ASSIGNED TASK: Could you show all lines in the entries below that contain the string "подписи"?

DATA SHOWN:
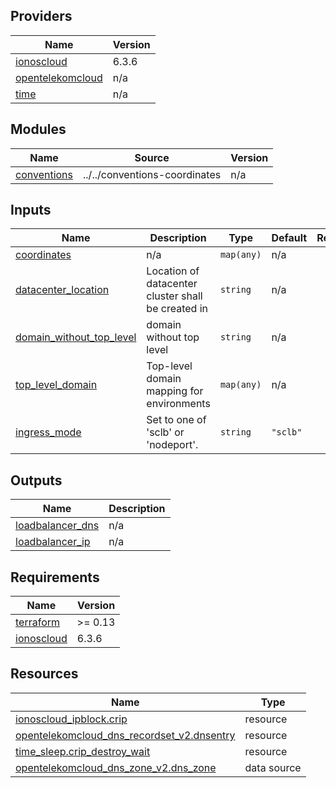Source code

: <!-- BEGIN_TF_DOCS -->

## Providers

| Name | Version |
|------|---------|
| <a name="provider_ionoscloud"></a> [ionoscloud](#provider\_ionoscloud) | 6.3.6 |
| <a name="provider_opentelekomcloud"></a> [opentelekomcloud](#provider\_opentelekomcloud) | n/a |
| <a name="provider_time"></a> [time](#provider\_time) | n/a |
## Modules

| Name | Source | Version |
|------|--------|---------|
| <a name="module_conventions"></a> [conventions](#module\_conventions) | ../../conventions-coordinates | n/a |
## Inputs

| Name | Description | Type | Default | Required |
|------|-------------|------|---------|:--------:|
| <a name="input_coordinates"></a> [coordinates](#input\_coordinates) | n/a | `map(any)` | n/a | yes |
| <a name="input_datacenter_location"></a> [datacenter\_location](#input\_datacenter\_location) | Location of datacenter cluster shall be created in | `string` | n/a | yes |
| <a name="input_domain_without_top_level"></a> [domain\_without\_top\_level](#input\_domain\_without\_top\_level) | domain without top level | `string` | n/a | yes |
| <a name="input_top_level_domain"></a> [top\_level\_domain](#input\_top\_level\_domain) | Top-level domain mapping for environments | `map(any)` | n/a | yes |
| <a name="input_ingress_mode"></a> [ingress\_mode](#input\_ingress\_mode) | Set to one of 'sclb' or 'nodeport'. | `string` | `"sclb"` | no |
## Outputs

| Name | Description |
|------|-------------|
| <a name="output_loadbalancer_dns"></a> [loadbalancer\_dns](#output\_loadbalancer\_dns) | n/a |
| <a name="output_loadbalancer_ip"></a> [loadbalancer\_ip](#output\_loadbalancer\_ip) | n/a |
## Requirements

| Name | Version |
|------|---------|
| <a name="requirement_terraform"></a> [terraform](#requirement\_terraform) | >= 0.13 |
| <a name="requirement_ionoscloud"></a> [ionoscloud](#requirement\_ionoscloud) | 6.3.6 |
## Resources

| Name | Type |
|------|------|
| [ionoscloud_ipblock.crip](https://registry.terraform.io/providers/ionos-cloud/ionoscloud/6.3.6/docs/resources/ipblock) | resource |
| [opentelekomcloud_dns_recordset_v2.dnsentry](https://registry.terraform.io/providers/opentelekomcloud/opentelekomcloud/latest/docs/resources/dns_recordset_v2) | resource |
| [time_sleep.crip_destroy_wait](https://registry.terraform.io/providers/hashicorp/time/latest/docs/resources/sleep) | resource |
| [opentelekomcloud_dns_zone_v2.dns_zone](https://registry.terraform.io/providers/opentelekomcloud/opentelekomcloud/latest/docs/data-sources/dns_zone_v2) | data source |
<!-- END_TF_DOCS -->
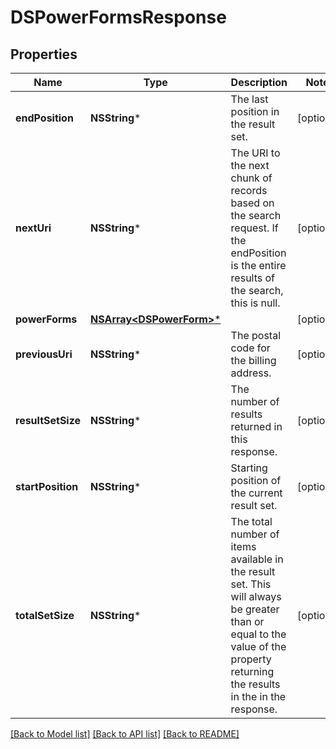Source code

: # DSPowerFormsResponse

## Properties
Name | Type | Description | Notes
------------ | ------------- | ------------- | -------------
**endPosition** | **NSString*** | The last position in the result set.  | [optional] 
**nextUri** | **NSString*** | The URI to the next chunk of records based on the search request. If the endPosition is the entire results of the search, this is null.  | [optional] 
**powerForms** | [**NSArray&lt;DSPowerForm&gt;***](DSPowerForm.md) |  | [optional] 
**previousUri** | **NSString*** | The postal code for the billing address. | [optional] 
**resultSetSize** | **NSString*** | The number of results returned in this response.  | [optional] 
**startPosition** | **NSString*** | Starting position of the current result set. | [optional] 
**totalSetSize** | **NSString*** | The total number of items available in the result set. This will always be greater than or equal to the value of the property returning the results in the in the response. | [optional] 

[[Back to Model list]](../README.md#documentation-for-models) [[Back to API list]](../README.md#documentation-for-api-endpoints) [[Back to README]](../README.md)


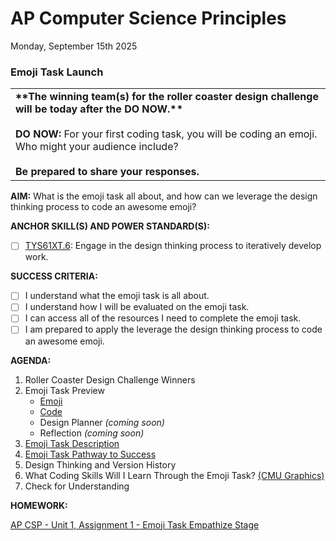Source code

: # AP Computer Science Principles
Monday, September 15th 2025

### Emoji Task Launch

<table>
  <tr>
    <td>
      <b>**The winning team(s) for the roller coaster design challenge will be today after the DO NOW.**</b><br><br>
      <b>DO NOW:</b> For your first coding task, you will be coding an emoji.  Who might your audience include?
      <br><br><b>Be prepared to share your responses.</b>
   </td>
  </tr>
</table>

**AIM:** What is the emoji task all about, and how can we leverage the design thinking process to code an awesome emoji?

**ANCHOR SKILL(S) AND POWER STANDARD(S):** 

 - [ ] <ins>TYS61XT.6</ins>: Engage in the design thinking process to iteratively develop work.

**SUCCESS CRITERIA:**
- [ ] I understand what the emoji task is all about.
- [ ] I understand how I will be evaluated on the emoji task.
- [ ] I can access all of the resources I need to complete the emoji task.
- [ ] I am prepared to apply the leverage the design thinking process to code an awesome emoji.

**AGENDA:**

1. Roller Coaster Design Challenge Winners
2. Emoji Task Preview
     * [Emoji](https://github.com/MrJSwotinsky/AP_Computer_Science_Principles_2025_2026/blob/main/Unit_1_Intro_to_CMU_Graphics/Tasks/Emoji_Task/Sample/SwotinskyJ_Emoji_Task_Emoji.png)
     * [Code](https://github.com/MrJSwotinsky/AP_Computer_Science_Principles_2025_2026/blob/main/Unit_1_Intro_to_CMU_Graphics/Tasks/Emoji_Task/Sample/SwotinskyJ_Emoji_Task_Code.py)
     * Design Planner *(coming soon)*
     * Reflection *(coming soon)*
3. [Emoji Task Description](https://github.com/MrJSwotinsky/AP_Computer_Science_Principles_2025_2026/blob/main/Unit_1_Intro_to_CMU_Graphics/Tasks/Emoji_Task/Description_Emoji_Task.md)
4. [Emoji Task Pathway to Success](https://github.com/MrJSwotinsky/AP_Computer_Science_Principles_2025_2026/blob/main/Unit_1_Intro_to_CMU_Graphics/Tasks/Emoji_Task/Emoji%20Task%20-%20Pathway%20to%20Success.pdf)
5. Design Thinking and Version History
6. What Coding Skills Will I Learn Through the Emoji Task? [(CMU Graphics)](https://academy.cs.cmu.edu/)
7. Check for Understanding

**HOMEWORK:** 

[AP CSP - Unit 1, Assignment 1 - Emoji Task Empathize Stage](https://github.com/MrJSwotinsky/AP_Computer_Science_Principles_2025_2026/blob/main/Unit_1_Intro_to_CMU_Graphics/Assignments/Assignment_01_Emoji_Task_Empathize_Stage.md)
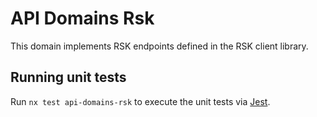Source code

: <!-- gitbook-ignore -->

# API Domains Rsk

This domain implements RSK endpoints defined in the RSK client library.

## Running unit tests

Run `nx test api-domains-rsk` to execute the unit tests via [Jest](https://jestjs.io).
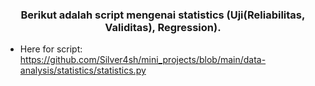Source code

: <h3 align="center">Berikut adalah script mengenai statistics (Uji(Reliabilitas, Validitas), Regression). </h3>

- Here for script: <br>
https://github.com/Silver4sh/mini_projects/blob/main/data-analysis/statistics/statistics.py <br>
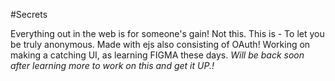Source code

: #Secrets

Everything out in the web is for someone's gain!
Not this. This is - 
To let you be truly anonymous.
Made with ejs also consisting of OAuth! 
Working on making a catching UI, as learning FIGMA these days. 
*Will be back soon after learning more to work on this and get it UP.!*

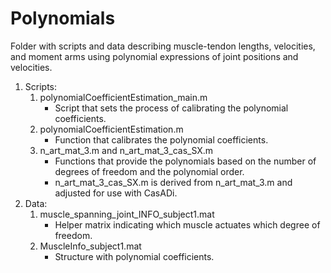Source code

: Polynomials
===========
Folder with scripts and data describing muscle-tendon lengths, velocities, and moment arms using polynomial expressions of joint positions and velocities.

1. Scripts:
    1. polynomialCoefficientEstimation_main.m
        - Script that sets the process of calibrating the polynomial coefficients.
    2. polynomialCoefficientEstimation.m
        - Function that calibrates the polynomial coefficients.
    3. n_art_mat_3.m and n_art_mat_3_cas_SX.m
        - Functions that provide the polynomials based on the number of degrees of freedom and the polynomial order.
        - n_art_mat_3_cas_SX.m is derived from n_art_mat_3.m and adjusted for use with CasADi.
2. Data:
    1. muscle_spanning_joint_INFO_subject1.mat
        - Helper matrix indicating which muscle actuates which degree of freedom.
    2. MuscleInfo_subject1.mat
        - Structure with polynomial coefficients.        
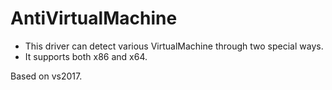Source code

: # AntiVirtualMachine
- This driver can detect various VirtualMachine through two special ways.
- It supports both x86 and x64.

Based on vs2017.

...

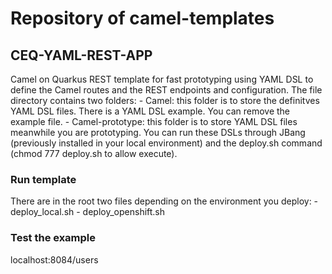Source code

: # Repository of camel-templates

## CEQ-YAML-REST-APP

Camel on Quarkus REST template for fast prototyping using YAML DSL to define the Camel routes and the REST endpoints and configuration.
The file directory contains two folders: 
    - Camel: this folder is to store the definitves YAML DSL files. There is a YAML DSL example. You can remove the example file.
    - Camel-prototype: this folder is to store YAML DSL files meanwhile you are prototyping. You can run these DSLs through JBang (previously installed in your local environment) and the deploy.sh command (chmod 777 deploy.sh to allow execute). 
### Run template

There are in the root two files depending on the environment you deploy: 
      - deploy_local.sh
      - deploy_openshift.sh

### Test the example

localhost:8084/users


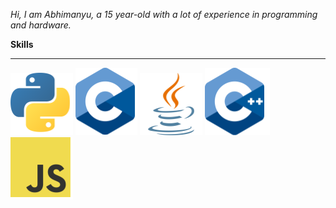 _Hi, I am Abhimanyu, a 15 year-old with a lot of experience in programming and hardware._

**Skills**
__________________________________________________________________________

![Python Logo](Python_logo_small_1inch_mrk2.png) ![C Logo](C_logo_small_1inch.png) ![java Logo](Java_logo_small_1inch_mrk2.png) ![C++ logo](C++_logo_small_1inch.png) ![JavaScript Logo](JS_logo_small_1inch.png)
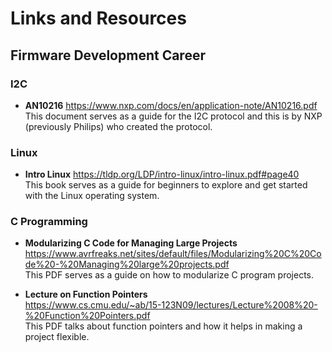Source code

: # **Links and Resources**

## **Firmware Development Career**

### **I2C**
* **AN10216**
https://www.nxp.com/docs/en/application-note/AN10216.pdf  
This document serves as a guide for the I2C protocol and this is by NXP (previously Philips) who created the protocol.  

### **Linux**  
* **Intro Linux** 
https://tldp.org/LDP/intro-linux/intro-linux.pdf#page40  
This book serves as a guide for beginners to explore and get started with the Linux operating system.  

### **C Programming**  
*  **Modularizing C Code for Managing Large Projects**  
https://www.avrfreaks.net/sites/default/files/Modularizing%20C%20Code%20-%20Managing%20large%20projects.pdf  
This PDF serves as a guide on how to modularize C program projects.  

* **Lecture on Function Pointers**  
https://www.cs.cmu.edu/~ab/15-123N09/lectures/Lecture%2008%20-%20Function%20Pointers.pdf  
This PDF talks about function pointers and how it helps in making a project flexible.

---

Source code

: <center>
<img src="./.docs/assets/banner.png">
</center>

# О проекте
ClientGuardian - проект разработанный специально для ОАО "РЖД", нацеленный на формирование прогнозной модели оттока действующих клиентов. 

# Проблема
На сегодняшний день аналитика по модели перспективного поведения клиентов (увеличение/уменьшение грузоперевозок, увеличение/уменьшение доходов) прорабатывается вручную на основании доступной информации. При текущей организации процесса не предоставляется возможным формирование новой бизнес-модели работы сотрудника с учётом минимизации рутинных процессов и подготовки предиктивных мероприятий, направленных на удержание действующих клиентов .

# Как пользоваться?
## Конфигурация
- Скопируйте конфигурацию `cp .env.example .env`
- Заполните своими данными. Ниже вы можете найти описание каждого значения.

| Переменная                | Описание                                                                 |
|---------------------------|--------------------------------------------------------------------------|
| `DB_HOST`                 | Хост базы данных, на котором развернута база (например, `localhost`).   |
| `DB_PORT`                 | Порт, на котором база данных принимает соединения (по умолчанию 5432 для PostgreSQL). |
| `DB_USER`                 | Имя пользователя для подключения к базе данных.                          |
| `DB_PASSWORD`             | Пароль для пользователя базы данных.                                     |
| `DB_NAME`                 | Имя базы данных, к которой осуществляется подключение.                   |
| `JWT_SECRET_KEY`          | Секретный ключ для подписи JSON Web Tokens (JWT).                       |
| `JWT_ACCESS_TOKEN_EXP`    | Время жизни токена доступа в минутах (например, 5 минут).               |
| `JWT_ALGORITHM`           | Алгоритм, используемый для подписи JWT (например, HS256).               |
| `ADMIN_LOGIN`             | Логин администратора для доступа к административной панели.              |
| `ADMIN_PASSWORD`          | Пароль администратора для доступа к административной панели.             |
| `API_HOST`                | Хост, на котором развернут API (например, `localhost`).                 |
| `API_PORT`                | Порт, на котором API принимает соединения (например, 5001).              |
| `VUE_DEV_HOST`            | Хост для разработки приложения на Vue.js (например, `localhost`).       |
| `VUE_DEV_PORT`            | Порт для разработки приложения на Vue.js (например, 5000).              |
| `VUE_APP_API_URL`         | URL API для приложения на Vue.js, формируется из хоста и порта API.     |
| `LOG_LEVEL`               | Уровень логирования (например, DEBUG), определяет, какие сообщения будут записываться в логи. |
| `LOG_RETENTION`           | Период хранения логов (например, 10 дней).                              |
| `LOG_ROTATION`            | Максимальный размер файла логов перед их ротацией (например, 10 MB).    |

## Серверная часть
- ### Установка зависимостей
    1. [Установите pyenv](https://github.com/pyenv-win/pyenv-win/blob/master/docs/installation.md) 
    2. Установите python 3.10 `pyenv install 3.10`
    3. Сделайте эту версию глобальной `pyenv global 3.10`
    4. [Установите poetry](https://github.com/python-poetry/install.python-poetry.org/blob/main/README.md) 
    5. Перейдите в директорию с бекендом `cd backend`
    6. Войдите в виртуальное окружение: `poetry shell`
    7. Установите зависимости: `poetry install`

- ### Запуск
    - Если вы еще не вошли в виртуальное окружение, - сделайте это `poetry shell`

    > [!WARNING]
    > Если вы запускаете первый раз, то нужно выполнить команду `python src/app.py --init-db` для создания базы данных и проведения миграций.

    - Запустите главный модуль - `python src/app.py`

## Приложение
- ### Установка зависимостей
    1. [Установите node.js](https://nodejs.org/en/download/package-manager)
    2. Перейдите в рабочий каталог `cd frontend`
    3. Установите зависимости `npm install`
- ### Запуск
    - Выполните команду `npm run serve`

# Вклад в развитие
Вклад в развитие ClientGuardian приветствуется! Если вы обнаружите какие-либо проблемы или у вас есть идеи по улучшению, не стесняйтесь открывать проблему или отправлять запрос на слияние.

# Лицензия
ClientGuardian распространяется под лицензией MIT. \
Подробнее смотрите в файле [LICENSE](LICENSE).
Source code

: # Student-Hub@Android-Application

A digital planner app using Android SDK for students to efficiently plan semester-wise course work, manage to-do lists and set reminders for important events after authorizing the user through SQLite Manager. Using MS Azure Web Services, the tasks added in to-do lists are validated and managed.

ANSWER:
| `JWT_SECRET_KEY`          | Секретный ключ для подписи JSON Web Tokens (JWT).                       |
| `JWT_ALGORITHM`           | Алгоритм, используемый для подписи JWT (например, HS256).               |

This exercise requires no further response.